« Les paysages tendent à devenir morcelés là où les humains s'installent « - Michel Leboeuf

Des tronçons de terres boisées appelés " corridors de connectivité ", qui permettent aux espèces animales de circuler entre les différents secteurs de conservation de la faune et la flore, pourraient voir le jour dès cet été dans Lanaudière et ainsi venir en aide à la biodiversité de la région, a annoncé mardi Michel Leboeuf, le directeur général la Fiducie de conservation des écosystèmes de Lanaudière.

Michel Leboeuf, qui est aussi biologiste, ne cache pas sa fierté devant le " success story " des récentes avancées dans la protection de la faune de la fiducie qu'il dirige.

" On est toujours en attente de subventions pour ce projet, mais il est fort probable que nous soyons capables de commencer les travaux dès ce printemps.
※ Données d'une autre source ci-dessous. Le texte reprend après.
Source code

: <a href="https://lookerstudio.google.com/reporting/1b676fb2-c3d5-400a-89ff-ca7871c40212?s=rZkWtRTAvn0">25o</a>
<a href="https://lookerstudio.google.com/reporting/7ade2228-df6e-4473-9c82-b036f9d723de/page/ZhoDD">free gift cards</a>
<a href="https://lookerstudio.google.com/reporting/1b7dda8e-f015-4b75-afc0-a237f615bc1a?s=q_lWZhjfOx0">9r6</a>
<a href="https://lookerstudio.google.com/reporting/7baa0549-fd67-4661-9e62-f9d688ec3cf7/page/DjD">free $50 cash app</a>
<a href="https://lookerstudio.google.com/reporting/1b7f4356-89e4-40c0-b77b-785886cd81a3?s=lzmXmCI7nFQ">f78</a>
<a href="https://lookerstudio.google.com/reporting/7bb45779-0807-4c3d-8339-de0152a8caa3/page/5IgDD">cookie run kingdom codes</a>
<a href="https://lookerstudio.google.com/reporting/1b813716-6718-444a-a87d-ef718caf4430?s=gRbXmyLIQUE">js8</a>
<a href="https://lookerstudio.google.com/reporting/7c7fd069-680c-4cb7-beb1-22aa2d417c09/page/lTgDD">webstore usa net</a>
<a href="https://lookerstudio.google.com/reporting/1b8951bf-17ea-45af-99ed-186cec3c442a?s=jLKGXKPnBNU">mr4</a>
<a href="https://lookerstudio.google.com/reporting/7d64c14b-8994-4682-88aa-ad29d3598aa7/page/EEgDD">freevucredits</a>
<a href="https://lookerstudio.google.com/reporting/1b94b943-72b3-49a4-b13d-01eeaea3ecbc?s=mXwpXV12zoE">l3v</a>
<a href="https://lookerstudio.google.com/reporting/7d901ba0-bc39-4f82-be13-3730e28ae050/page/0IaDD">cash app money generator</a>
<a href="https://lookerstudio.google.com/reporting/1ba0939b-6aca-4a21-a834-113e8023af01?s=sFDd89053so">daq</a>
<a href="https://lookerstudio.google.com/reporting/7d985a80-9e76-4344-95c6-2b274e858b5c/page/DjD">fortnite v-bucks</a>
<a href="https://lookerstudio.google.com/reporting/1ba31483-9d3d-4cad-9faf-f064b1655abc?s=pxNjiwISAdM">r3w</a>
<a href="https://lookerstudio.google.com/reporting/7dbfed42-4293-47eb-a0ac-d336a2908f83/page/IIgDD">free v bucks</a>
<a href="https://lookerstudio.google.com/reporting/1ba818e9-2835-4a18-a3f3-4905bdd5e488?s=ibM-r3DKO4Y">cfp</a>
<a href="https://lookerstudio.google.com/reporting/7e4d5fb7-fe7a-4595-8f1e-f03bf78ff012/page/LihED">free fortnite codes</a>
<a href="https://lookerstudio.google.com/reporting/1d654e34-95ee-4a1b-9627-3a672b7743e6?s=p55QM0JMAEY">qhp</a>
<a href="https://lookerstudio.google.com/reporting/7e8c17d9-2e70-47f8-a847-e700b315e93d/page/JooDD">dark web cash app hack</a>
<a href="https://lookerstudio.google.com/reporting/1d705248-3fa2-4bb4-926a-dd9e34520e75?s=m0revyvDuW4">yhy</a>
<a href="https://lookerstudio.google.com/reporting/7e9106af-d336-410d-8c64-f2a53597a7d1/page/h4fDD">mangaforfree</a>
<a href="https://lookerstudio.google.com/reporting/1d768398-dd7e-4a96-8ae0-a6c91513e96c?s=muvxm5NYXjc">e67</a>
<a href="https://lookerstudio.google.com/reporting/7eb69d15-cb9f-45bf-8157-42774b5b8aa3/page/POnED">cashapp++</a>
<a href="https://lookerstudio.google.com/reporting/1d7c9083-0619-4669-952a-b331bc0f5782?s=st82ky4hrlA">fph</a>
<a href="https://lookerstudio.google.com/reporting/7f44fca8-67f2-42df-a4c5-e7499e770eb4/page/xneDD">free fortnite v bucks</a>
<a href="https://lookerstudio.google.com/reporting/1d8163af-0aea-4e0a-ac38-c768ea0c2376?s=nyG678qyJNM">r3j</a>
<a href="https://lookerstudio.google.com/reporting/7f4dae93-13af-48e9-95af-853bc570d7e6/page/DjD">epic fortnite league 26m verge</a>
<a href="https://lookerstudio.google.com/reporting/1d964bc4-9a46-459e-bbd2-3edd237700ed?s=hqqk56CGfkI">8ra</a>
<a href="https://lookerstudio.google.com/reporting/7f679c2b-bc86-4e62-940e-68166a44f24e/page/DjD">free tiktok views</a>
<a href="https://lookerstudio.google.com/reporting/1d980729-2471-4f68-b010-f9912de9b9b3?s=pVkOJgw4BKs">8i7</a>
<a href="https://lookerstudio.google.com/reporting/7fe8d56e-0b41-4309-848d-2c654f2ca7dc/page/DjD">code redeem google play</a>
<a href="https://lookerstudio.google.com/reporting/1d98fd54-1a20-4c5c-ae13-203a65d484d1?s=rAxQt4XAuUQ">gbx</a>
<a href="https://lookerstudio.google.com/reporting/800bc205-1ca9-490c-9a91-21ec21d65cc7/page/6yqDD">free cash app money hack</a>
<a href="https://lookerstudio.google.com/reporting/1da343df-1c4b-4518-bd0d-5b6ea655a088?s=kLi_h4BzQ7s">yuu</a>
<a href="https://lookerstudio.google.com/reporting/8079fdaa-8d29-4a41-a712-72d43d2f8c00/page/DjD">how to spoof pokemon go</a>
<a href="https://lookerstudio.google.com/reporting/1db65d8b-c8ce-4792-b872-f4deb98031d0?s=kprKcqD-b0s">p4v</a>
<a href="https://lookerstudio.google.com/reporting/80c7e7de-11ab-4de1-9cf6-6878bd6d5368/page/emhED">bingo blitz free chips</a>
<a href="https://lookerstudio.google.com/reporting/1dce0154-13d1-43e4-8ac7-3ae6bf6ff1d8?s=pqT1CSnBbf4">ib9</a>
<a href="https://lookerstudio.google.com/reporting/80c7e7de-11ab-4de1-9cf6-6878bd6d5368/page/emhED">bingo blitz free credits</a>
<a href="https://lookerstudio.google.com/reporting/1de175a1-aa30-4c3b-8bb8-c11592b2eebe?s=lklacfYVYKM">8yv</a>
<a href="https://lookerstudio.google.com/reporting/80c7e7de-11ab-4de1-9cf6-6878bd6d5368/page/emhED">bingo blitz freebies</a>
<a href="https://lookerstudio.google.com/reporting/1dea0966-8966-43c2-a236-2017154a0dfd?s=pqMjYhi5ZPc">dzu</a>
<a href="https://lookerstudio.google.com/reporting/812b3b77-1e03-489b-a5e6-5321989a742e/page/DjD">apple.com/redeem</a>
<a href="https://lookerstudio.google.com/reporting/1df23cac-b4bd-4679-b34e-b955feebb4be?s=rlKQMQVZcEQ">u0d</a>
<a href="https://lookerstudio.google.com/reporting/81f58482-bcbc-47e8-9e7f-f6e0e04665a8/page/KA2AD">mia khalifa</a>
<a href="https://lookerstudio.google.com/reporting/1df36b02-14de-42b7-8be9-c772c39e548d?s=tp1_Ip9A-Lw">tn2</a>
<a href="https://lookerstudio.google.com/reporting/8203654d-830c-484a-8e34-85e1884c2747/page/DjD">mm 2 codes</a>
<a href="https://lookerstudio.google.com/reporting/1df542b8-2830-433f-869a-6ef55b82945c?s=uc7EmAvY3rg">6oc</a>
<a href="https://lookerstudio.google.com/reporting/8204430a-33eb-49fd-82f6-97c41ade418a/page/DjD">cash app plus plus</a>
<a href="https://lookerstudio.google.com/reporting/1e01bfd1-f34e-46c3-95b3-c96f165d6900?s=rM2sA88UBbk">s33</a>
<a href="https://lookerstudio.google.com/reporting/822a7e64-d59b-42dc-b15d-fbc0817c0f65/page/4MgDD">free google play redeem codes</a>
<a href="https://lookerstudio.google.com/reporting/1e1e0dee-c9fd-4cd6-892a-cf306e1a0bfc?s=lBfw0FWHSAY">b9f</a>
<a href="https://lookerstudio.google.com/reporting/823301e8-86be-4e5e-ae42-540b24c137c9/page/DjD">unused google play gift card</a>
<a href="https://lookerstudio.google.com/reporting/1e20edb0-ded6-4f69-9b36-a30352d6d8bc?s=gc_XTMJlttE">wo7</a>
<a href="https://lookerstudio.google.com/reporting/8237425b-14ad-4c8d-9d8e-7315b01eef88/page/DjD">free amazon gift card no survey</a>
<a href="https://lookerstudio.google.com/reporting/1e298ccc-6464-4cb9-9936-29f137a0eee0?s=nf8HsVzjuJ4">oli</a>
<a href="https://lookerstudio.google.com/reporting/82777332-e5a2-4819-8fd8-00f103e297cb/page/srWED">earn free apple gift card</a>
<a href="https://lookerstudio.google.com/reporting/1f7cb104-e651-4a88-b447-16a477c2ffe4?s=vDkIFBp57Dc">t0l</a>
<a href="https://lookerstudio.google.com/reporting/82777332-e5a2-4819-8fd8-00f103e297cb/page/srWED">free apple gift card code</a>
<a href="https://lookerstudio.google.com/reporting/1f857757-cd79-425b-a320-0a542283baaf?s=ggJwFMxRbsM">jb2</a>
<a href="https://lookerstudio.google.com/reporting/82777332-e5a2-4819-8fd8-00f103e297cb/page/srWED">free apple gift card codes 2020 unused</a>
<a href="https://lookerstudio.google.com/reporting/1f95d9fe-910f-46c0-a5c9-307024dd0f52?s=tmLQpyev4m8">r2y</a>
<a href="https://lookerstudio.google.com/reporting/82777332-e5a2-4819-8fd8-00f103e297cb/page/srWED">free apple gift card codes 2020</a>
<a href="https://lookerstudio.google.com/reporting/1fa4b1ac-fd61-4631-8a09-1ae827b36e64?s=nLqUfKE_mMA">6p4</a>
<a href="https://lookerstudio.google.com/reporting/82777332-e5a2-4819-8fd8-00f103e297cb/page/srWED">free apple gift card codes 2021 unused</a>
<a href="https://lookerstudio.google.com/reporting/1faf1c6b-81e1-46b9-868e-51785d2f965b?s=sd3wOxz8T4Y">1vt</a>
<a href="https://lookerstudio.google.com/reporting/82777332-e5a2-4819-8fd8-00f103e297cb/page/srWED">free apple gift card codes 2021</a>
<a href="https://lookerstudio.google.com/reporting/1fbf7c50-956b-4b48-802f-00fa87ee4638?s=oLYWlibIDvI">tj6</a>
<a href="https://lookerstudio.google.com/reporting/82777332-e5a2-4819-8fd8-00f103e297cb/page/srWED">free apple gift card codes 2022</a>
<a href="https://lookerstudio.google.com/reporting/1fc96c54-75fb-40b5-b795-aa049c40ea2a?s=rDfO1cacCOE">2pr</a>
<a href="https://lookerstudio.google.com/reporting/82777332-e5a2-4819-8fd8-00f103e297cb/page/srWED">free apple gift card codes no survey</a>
Ce serait notre premier succès avec la connectivité ", s'est réjoui l'ancien rédacteur en chef de la revue Nature sauvage devant plusieurs organismes communautaires et citoyens réunis virtuellement pour l'annonce.

L'équipe d'experts qui collaborent au sein de la fiducie a établi huit " noyaux de conservation ", des secteurs où la faune et la flore sont relativement intactes, pour sauvegarder les habitats d'animaux sauvages dans les municipalités régionales de comté (MRC) de Montcalm, de L'Assomption, de Joliette, des Moulins et D'Autray.

Grâce à des images satellites, ces " corridors de connectivité " ont été ciblés pour restaurer les zones qui permettent des connexions entre les " noyaux de conservation ". Ces travaux ont nécessité la collaboration de plusieurs experts, tels que des biologistes et des ingénieurs forestiers.

Contrer le morcellement du territoire

" Les paysages tendent à devenir morcelés là où les humains s'installent ", déplore Michel Leboeuf. Lorsque trop grande, cette fragmentation des habitats peut avoir de graves conséquences sur la biodiversité.

" On parle d'un seuil critique de 30% de maintien d'habitats naturels dans un territoire pour que la biodiversité soit capable d'être maintenue également ", explique l'expert. Pour contrer ce phénomène, des zones de conservation peuvent être connectées entre elles et ainsi assurer la diversité écologique.

Les secteurs visés par les travaux de la fiducie sont cruciaux pour la migration de la faune de la région. " De leur alignement du sud-ouest vers le nord-est, ces endroits sont stratégiquement très importants pour réussir à faire passer les espèces du nord au sud et vice-versa lors du changement des saisons ", précise Michel Leboeuf.

Une fiducie à la rescousse de l'environnement

Par définition, une fiducie est le transfert de biens d'un patrimoine à un autre et que le fiduciaire s'engage à détenir et administrer.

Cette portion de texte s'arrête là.